* **What is being asked**: Retype, word for word, every line from the one holding "i sortida respectivament." through the one holding "i Output, label=code:input_output_items]" in the entries below, both included, and only those lines.

(Collected data)
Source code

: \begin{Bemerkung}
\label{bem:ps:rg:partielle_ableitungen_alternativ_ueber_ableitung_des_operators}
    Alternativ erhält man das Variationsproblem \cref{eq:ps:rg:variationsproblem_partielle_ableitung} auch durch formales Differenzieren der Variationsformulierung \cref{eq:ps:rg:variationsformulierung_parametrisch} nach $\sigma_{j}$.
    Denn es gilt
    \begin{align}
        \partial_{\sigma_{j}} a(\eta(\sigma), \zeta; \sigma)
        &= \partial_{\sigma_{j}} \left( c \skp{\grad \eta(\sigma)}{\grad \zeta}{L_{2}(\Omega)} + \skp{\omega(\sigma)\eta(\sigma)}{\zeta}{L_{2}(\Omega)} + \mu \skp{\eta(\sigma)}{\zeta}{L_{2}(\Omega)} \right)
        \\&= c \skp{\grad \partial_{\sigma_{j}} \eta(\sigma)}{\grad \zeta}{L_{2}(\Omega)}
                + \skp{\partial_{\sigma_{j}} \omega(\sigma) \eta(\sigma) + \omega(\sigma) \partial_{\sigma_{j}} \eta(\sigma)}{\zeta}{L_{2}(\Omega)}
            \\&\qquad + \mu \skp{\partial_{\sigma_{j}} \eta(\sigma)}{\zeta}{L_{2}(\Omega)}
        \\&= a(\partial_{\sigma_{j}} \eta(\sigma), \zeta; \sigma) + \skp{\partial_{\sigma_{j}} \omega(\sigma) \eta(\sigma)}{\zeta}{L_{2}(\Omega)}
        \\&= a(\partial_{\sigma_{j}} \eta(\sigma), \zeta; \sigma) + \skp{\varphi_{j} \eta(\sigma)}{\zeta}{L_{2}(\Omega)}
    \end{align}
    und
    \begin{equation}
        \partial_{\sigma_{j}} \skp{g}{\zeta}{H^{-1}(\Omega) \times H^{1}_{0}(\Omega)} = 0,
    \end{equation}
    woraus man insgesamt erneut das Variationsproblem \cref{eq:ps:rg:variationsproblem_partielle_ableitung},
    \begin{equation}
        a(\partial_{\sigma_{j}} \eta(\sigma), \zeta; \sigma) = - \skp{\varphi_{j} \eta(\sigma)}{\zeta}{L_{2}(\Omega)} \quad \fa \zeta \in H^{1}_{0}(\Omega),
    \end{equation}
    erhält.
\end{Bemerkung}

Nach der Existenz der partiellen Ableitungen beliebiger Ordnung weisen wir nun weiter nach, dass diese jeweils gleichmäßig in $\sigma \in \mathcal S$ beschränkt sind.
* * *
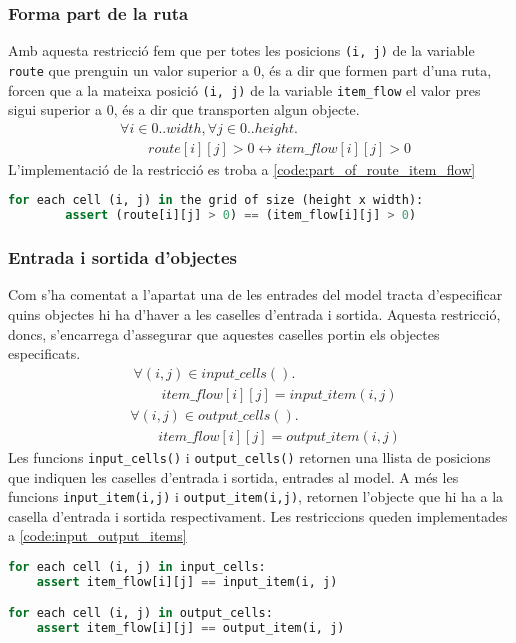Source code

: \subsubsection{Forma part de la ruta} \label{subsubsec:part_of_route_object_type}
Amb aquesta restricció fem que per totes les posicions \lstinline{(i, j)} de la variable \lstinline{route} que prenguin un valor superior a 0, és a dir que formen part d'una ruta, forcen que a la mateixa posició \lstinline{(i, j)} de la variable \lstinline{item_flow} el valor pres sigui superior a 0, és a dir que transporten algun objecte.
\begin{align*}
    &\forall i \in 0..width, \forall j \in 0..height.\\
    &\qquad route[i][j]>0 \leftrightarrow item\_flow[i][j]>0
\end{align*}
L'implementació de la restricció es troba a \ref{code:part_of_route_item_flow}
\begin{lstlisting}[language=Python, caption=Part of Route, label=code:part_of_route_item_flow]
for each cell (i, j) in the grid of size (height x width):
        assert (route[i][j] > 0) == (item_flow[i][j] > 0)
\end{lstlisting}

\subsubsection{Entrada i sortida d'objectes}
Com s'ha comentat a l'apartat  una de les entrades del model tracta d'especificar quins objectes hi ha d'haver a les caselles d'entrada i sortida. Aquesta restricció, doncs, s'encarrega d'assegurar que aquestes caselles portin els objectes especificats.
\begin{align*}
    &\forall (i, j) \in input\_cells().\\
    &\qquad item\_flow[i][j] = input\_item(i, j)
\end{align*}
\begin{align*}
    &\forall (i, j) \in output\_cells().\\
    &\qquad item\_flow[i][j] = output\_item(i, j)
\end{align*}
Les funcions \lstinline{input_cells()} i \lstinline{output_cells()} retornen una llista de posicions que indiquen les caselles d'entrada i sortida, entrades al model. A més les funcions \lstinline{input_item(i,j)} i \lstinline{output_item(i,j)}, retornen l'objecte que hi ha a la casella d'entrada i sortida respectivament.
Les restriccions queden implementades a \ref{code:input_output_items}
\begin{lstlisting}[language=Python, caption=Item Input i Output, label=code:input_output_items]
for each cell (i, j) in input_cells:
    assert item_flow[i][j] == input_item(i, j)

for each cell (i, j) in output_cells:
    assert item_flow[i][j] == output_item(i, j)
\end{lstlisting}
--
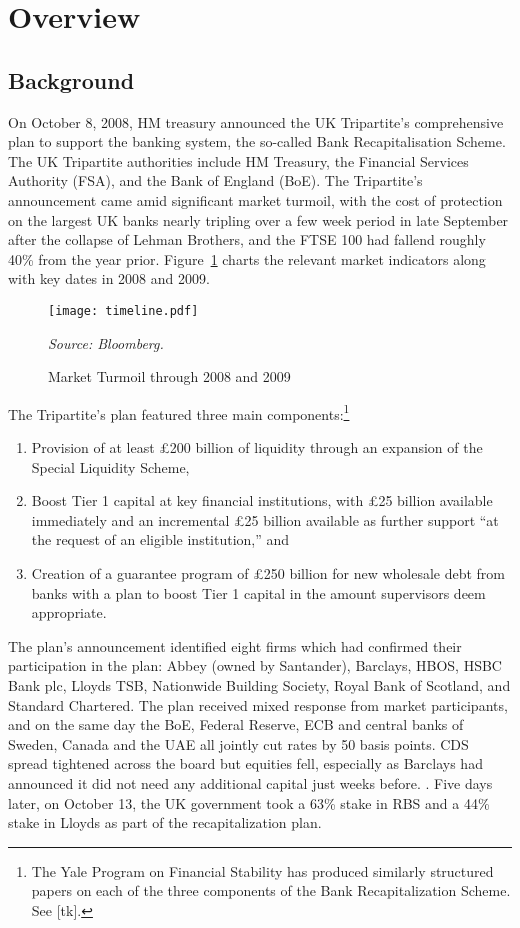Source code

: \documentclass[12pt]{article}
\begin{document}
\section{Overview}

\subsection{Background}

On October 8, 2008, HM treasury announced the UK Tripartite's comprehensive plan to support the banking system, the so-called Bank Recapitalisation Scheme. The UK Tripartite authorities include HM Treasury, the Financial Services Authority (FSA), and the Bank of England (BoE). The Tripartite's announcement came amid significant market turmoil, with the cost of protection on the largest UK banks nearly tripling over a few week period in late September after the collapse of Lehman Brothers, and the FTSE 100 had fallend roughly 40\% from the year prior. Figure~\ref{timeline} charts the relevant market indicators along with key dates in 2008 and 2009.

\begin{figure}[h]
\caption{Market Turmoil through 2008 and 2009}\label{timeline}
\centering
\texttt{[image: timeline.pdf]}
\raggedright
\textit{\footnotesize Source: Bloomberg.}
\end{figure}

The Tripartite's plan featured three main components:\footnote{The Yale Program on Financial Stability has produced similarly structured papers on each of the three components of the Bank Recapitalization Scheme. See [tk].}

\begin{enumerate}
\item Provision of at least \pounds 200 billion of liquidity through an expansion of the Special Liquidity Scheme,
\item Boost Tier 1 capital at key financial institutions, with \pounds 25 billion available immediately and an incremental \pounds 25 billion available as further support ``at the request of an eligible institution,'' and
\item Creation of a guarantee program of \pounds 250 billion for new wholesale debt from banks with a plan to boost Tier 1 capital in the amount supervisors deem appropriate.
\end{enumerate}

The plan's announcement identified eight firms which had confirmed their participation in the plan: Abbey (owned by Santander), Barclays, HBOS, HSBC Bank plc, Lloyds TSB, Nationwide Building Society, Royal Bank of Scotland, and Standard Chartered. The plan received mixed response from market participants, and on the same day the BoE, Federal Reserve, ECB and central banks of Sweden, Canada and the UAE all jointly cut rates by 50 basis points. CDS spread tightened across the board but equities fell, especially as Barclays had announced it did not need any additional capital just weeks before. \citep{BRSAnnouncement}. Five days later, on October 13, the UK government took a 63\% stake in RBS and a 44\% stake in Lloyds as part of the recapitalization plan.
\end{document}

* **Finished task**:
Les funcions \lstinline{input_cells()} i \lstinline{output_cells()} retornen una llista de posicions que indiquen les caselles d'entrada i sortida, entrades al model. A més les funcions \lstinline{input_item(i,j)} i \lstinline{output_item(i,j)}, retornen l'objecte que hi ha a la casella d'entrada i sortida respectivament.
Les restriccions queden implementades a \ref{code:input_output_items}
\begin{lstlisting}[language=Python, caption=Item Input i Output, label=code:input_output_items]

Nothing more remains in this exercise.